Two guards approach down the hall, carrying a human-sized object covered in black plastic, and he’s asking me about my eating habits?

“We’re getting out of here.” He throws the paper into the trash and strides to the fridge. “I’m taking you back to Baltimore. You need to eat before we leave.”

I approach the kitchen. “And you need to pause a minute and talk to me before you start in on the dictatorial plans.”

He raises his right hand, focusing on his bloodied, swelling knuckles, his lack of eye contact clearly deliberate.

“Salvatore?” I stop on the opposite side of the island counter. “Are you okay?”

He scowls at his knuckles. “Why wouldn’t I be?”

Because he’s thrumming with the aftershocks of destruction.

I circle the counter, moving to his side to cautiously slide my palm beneath his and entwine our fingers. “You don’t look okay.”

“Well, I am. So quit asking.” He makes to pull away, but I hold tight.

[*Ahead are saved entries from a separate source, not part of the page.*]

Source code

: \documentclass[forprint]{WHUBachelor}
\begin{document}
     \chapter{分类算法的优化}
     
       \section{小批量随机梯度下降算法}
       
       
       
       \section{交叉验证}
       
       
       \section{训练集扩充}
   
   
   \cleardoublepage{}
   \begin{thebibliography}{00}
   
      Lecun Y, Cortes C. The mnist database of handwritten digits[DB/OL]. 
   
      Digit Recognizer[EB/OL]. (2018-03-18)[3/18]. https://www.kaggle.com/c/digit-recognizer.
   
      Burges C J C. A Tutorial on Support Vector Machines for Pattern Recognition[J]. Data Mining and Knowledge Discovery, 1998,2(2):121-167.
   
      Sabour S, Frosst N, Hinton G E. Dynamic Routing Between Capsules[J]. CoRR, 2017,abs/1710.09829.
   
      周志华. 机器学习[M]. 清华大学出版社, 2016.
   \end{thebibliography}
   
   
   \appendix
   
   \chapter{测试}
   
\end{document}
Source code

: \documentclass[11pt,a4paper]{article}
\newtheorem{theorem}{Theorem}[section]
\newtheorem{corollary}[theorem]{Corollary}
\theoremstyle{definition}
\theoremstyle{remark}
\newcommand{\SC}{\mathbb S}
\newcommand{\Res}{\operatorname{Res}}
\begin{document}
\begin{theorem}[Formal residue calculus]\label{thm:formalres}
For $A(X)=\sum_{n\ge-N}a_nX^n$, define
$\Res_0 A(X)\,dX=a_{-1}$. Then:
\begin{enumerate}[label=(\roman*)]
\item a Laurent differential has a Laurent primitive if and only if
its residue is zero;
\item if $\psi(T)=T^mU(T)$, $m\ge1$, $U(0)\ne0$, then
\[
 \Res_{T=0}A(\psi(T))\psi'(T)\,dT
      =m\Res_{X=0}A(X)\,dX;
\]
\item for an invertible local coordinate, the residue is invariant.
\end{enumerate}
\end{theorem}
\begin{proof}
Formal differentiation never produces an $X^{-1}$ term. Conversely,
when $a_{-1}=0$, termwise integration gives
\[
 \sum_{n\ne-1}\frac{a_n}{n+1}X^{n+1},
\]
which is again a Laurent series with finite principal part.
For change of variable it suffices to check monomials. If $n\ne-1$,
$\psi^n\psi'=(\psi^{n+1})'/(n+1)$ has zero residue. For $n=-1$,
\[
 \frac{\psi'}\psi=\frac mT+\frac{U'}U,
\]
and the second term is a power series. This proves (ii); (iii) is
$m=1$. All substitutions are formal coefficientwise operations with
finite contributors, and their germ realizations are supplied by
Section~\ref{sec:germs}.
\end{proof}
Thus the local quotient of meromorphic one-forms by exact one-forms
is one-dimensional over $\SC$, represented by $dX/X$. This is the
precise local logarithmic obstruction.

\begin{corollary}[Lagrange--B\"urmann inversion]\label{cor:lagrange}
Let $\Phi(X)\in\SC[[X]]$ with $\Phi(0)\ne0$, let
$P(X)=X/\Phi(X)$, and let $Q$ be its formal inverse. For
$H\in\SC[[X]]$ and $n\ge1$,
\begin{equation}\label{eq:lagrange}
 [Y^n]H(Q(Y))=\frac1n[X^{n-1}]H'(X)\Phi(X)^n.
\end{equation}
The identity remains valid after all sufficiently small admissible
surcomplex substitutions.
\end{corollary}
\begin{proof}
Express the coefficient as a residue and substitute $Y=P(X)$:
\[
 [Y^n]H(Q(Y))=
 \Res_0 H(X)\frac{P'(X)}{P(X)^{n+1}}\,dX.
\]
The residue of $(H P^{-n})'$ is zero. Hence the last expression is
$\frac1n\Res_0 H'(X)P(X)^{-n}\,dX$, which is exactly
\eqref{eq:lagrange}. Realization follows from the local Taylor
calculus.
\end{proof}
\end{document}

“I’ll quit after you talk to me.”

He snarls, his aggression going unchecked. “I don’t know if you expected harmonious fucking composure, but that ship has sailed.” He draws our entwined hands to his chest, pulling me closer. “That guard wasn’t just compromised—he was bought by the cartel. And if Gabriel can get to Lorenzo’s men, there’s no saying who else he can get to.”

I swallow and raise my chin. “He can’t get to you.”

He scoffs. “It’s a dangerous fucking world if you’ve only got me to rely on.”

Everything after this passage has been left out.